Skype screenshot I mean come on it's Chris's type of writing - time being 8PM the actual thing was posted at 2PM or something?


----------



## Aldryic C'boas

Skype log timestamps are relevant to the recipient.

The Teamviewer story is just all sorts of ridiculous.  That sounds more to me like Rallias thought he would have some fun dropping some logs/screenshots, then received threats of a lawsuit/court order and is now trying to BS his way out of it <_<

As for the logs themselves?  Meh, Fabozzi is well known for telling some wild fabrications.  Without any hard proof, I'm willing to accept that Chris was just feeding Ral a BS story.  Besides, as someone mentioned earlier... BlueVM has mostly (all?) CC upstream now anyways - anyone that's avoiding that particular drama is likely already avoiding BlueVM.  Even if it were true, I don't see it being a major deal.  It would just confirm my theory on "Can't compete on quality, resort to buying out/forcing under competition instead".


----------



## WebSearchingPro

Jack said:


> I don't buy it.
> 
> Rallias's paypal screenshot - Chris agreed he has employed Rallias, Rallias denied to start with
> 
> Skype screenshot I mean come on it's Chris's type of writing - time being 8PM the actual thing was posted at 2PM or something?


I asked in IRC when the convo took place in the skype:

Feb 05 15:17:36 <WebSearchingPro> sadly it doesnt show what day the convo was

Feb 05 15:18:09 <Rallias> Monday, January 27, 2014


----------



## peterw

vRozenSch00n said:


> I trust you on this, as so far I'm a happy customer.


I trust BlueVM too.
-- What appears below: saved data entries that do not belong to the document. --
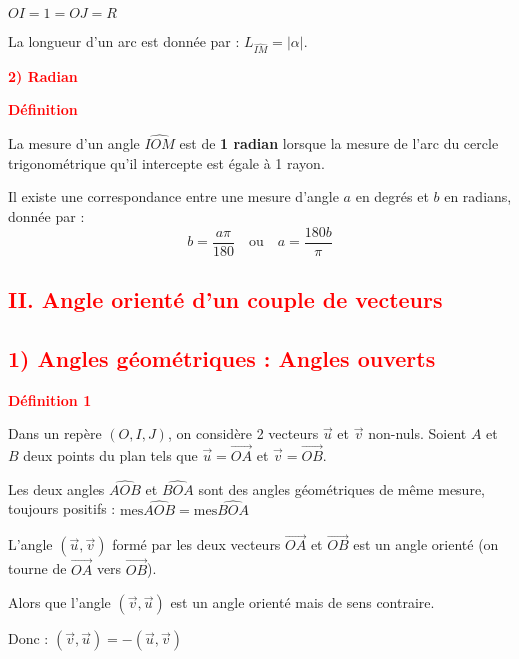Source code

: \documentclass{article}
\begin{document}
$OI = 1 = OJ = R$

La longueur d’un arc est donnée par :  $L_{\widehat{IM}} = | \alpha |$.

\textcolor{red}{\textbf{2) Radian}}  

\textcolor{red}{\textbf{ Définition}} 

La mesure d'un angle $\widehat{IOM}$ est de \textbf{1 radian} lorsque la mesure de l'arc du cercle trigonométrique qu'il intercepte est égale à 1 rayon.

Il existe une correspondance entre une mesure d'angle $a$ en degrés et $b$ en radians, donnée par :  
\[
b = \frac{a \pi}{180} \quad \text{ou} \quad a = \frac{180b}{\pi}
\]

\subsection*{\textcolor{red}{\textbf{II. Angle orienté d’un couple de vecteurs}}}

\subsection*{\textcolor{red}{\textbf{1) Angles géométriques : Angles ouverts}}}

\textcolor{red}{\textbf{ Définition 1}}

Dans un repère $(O, I, J)$, on considère 2 vecteurs $\overrightarrow{u}$ et $\overrightarrow{v}$ non-nuls.  
Soient $A$ et $B$ deux points du plan tels que $\overrightarrow{u} = \overrightarrow{OA}$ et $\overrightarrow{v} = \overrightarrow{OB}$.  

Les deux angles $\widehat{AOB}$ et $\widehat{BOA}$ sont des angles géométriques de même mesure, toujours positifs : $\text{mes} \widehat{AOB} = \text{mes} \widehat{BOA}$

L’angle $(\overrightarrow{u}, \overrightarrow{v})$ formé par les deux vecteurs $\overrightarrow{OA}$ et $\overrightarrow{OB}$ est un angle orienté (on tourne de $\overrightarrow{OA}$ vers $\overrightarrow{OB}$).  

Alors que l’angle $(\overrightarrow{v}, \overrightarrow{u})$ est un angle orienté mais de sens contraire.  

Donc : $(\overrightarrow{v}, \overrightarrow{u}) = -(\overrightarrow{u}, \overrightarrow{v})$

\begin{center}
\end{center}
\end{document}
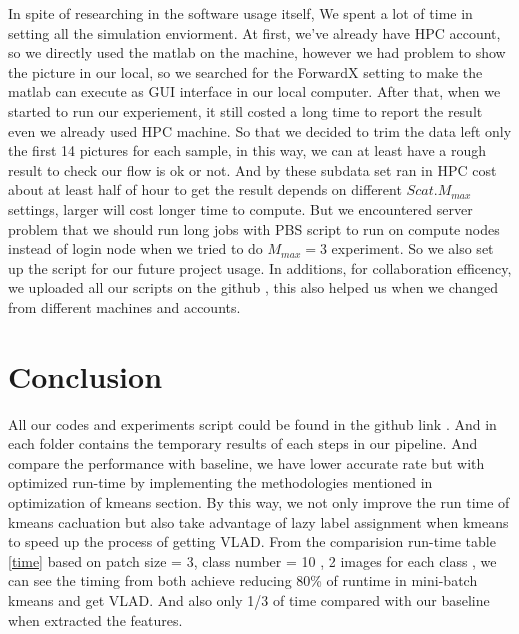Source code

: \documentclass[final,leqno,onefignum,onetabnum]{siamltexmm}
\begin{document}
In spite of researching in the software usage itself, We spent a lot of time in setting all the simulation enviorment. At first, we've already have HPC account, so we directly used the matlab on the machine, however we had problem to show the picture in our local, so we searched for the ForwardX setting to make the matlab can execute as GUI interface in our local computer. After that, when we started to run our experiement, it still costed a long time to report the result even we already used HPC machine. So that we decided to trim the data left only the first 14 pictures for each sample, in this way, we can at least have a rough result to check our flow is ok or not. And by these subdata set ran in HPC cost about at least half of hour to get the result depends on different $Scat. M_{max}$ settings, larger will cost longer time to compute. But we encountered server problem that we should run long jobs with PBS script to run on compute nodes instead of login node when we tried to do $M_{max} = 3$ experiment. So we also set up the script for our future project usage.
In additions, for collaboration efficency, we uploaded all our scripts on the github \cite{github}, this also helped us when we changed from different machines and accounts. 








\section{Conclusion} 
All our codes and experiments script could be found in the github link \cite{github_final}. And in each folder contains the temporary results of each steps in our pipeline. And compare the performance with baseline, we have lower accurate rate but with optimized run-time by implementing the methodologies mentioned in optimization of kmeans section. By this way, we not only improve the run time of kmeans cacluation but also take advantage of lazy label assignment when kmeans to speed up the process of getting VLAD. From the comparision run-time table \ref{time} based on  patch size = 3, class number = 10 , 2 images for each class , we can see the timing from both achieve reducing 80\% of runtime in mini-batch kmeans and get VLAD. And also only 1/3 of time compared with our baseline when extracted the features.
\end{document}
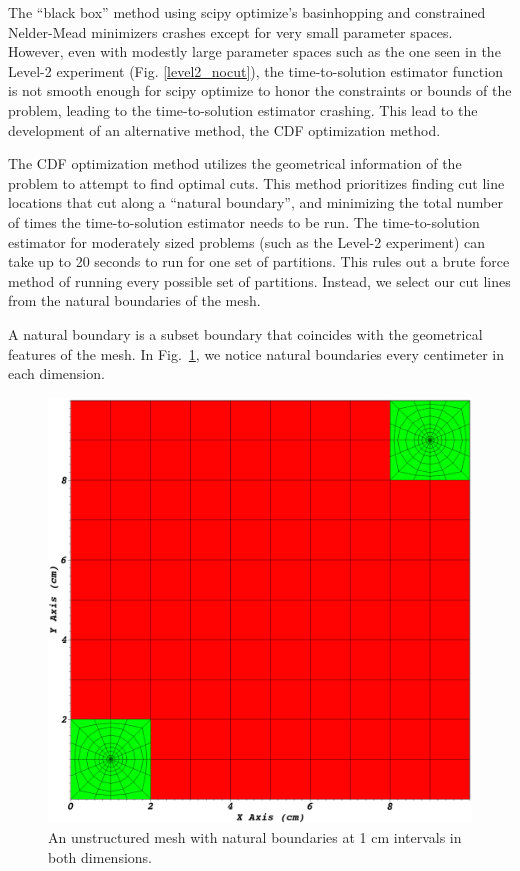 The ``black box'' method using scipy optimize's basinhopping and constrained Nelder-Mead minimizers crashes except for very small parameter spaces.
However, even with modestly large parameter spaces such as the one seen in the Level-2 experiment (Fig. \ref{level2_nocut}), the time-to-solution estimator function is not smooth enough for scipy optimize to honor the constraints or bounds of the problem, leading to the time-to-solution estimator crashing.
This lead to the development of an alternative method, the CDF optimization method.

The CDF optimization method utilizes the geometrical information of the problem to attempt to find optimal cuts. This method prioritizes finding cut line locations that cut along a ``natural boundary'', and minimizing the total number of times the time-to-solution estimator needs to be run.
The time-to-solution estimator for moderately sized problems (such as the Level-2 experiment) can take up to 20 seconds to run for one set of partitions.
This rules out a brute force method of running every possible set of partitions.
Instead, we select our cut lines from the natural boundaries of the mesh.

A natural boundary is a subset boundary that coincides with the geometrical features of the mesh. In Fig.~\ref{natural_boundary_example}, we notice natural boundaries every centimeter in each dimension.
 \begin{figure}[h]
\centering
\includegraphics[scale=0.2]{../figures/spiderweb_10x10_sparse.png}
\caption{An unstructured mesh with natural boundaries at 1 cm intervals in both dimensions.}
\label{natural_boundary_example}
\end{figure}

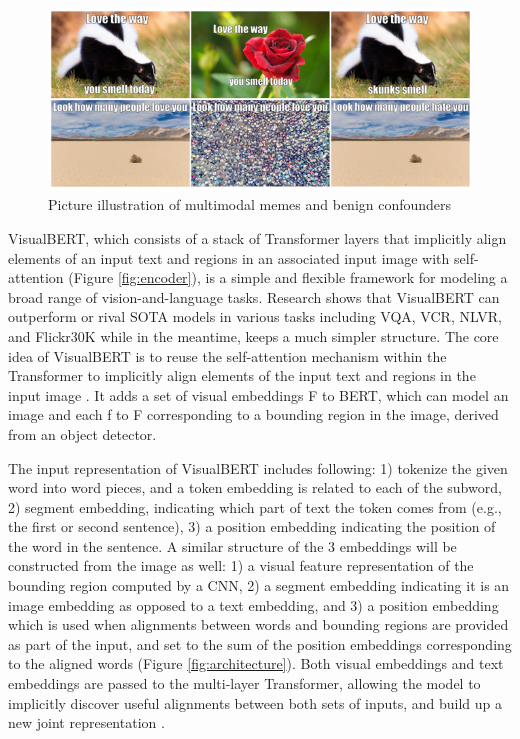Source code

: \documentclass[10pt,twocolumn,letterpaper]{article}
\begin{document}
\graphicspath{ {./images/} }

\begin{figure}
\begin{center}
\includegraphics[scale = 1]{Figure1}
\end{center}
   \caption{Picture illustration of multimodal memes and benign confounders \cite{g_kiela2021hateful}}
\label{fig:illustration}
\end{figure}

VisualBERT, which consists of a stack of Transformer layers that implicitly align elements of an input text and regions in an associated input image with self-attention (Figure \ref{fig:encoder}), is a simple and flexible framework for modeling a broad range of vision-and-language tasks. Research shows that VisualBERT can outperform or rival SOTA models in various tasks including VQA, VCR, NLVR, and Flickr30K while in the meantime, keeps a much simpler structure. The core idea of VisualBERT is to reuse the self-attention mechanism within the Transformer to implicitly align elements of the input text and regions in the input image \cite{b_li2019visualbert}\cite{a_vaswani2017attention}. It adds a set of visual embeddings F to BERT, which can model an image and each f to F corresponding to a bounding region in the image, derived from an object detector. 

The input representation of VisualBERT includes following: 1) tokenize the given word into word pieces, and a token embedding is related to each of the subword, 2) segment embedding, indicating which part of text the token comes from (e.g., the first or second sentence), 3) a position embedding indicating the position of the word in the sentence. A similar structure of the 3 embeddings will be constructed from the image as well: 1)  a visual feature representation of the bounding region computed by a CNN, 2) a segment embedding indicating it is an image embedding as opposed to a text embedding, and 3) a position embedding  which is used when alignments between words and bounding regions are provided as part of the input, and set to the sum of the position embeddings corresponding to the aligned words (Figure \ref{fig:architecture}). Both visual embeddings and text embeddings are passed to the multi-layer Transformer,  allowing the model to implicitly discover useful alignments between both sets of inputs, and build up a new joint representation \cite{b_li2019visualbert}.
\end{document}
Are providers so desperate to defame other providers by shady hints?


----------



## Aldryic C'boas

Some, yes.  Another issue is that so many folks (owners and workers alike) are so used to an informal medium that nobody really thinks twice about making offhand commentary or posting an opinion.  That seems far more prevalent than actual malice in most of these posts.


----------



## drmike

Aldryic C said:


> Some, yes.  Another issue is that so many folks (owners and workers alike) are so used to an informal medium that nobody really thinks twice about making offhand commentary or posting an opinion.  That seems far more prevalent than actual malice in most of these posts.


Well sort of.

What the problem really is, is rather simple --- these companies do NOT have employees.  They pay outsourced labor, 1099 workers and flat rate foreign workforce outsourcing.

The same  "employees" are working at multiple other companies, sometimes for competitors.  Those "employees" are leaking info, stealing data, rooting through customer info, etc.

In this instance, Fabozzi owes Rallias money and has for months.  If either side in that matter disagrees, you two better get to talking to one another.   It's not my business, but I don't take lightly to folks stiffing the workers, considering you are already exploiting labor.  

I just scolded Fabozzi on here last week about his mythical EMPLOYEES and paying a PROFESSIONAL salary.  To which he stated essentially that CVPS has no employees.   Talk about that matter coming home to roost.

Folks can ahh trust whoever they want to.  The idea that help desk, ticketing, etc. is filled in these companies by hackers, teens, foreigners and others with little to no training, policy, auditing trail, etc. is reason to avoid all of the involved.


----------



## MartinD

Topic title changed.


----------



## drmike

Title change @MartinD, because it is Thursday?   Just wondering why....


----------



## MartinD

There is no proof that ownership is under ChicagoVPS. In fact, so far, the owner has stated the exact opposite. As others have mentioned, being associated with CVPS/CC in that light can have catastrophic consequences so until we know otherwise, lets play on the safe side


----------



## peterw

drmike said:


> Well sort of.
> 
> What the problem really is, is rather simple --- these companies do NOT have employees.  They pay outsourced labor, 1099 workers and flat rate foreign workforce outsourcing.
> 
> The same  "employees" are working at multiple other companies, sometimes for competitors.  Those "employees" are leaking info, stealing data, rooting through customer info, etc.
> 
> Folks can ahh trust whoever they want to.  The idea that help desk, ticketing, etc. is filled in these companies by hackers, teens, foreigners and others with little to no training, policy, auditing trail, etc. is reason to avoid all of the involved.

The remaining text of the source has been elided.